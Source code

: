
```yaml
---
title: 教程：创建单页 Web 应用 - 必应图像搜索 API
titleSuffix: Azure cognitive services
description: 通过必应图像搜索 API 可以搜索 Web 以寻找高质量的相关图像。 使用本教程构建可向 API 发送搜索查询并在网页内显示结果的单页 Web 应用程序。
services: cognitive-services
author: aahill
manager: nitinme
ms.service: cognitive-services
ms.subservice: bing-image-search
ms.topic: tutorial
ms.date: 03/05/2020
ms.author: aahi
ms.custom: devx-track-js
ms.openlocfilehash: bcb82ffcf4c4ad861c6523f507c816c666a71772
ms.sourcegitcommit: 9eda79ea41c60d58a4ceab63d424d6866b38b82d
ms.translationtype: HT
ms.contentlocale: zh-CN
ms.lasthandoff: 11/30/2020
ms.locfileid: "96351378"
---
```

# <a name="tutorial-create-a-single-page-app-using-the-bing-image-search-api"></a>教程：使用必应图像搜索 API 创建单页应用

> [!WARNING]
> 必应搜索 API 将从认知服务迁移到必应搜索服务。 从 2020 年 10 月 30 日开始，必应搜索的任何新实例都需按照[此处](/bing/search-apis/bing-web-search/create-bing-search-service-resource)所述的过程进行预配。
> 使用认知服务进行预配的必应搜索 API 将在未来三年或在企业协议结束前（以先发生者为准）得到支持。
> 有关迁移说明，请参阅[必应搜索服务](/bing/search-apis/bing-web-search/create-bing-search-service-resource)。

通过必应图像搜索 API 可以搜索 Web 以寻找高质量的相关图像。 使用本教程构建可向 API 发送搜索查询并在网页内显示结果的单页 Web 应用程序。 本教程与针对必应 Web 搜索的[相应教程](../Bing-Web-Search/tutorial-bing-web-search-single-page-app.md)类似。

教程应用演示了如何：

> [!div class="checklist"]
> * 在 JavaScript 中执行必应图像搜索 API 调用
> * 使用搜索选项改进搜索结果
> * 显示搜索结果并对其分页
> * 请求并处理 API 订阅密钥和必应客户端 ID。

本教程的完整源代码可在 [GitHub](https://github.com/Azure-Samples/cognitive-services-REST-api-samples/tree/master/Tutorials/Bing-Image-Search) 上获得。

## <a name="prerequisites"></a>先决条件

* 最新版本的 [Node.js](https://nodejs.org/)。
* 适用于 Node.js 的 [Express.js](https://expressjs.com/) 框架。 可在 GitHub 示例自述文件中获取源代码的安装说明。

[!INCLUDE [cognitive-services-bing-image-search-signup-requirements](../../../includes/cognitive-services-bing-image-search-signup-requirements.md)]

● **What to work on**
The answer must be the same records, repeated exactly and in full.

● **Completed exercise**
Source code

:
```yaml
---
title: 教程：创建单页 Web 应用 - 必应图像搜索 API
titleSuffix: Azure cognitive services
description: 通过必应图像搜索 API 可以搜索 Web 以寻找高质量的相关图像。 使用本教程构建可向 API 发送搜索查询并在网页内显示结果的单页 Web 应用程序。
services: cognitive-services
author: aahill
manager: nitinme
ms.service: cognitive-services
ms.subservice: bing-image-search
ms.topic: tutorial
ms.date: 03/05/2020
ms.author: aahi
ms.custom: devx-track-js
ms.openlocfilehash: bcb82ffcf4c4ad861c6523f507c816c666a71772
ms.sourcegitcommit: 9eda79ea41c60d58a4ceab63d424d6866b38b82d
ms.translationtype: HT
ms.contentlocale: zh-CN
ms.lasthandoff: 11/30/2020
ms.locfileid: "96351378"
---
```

# <a name="tutorial-create-a-single-page-app-using-the-bing-image-search-api"></a>教程：使用必应图像搜索 API 创建单页应用

> [!WARNING]
> 必应搜索 API 将从认知服务迁移到必应搜索服务。 从 2020 年 10 月 30 日开始，必应搜索的任何新实例都需按照[此处](/bing/search-apis/bing-web-search/create-bing-search-service-resource)所述的过程进行预配。
> 使用认知服务进行预配的必应搜索 API 将在未来三年或在企业协议结束前（以先发生者为准）得到支持。
> 有关迁移说明，请参阅[必应搜索服务](/bing/search-apis/bing-web-search/create-bing-search-service-resource)。

通过必应图像搜索 API 可以搜索 Web 以寻找高质量的相关图像。 使用本教程构建可向 API 发送搜索查询并在网页内显示结果的单页 Web 应用程序。 本教程与针对必应 Web 搜索的[相应教程](../Bing-Web-Search/tutorial-bing-web-search-single-page-app.md)类似。

教程应用演示了如何：

> [!div class="checklist"]
> * 在 JavaScript 中执行必应图像搜索 API 调用
> * 使用搜索选项改进搜索结果
> * 显示搜索结果并对其分页
> * 请求并处理 API 订阅密钥和必应客户端 ID。

本教程的完整源代码可在 [GitHub](https://github.com/Azure-Samples/cognitive-services-REST-api-samples/tree/master/Tutorials/Bing-Image-Search) 上获得。

## <a name="prerequisites"></a>先决条件

* 最新版本的 [Node.js](https://nodejs.org/)。
* 适用于 Node.js 的 [Express.js](https://expressjs.com/) 框架。 可在 GitHub 示例自述文件中获取源代码的安装说明。

[!INCLUDE [cognitive-services-bing-image-search-signup-requirements](../../../includes/cognitive-services-bing-image-search-signup-requirements.md)]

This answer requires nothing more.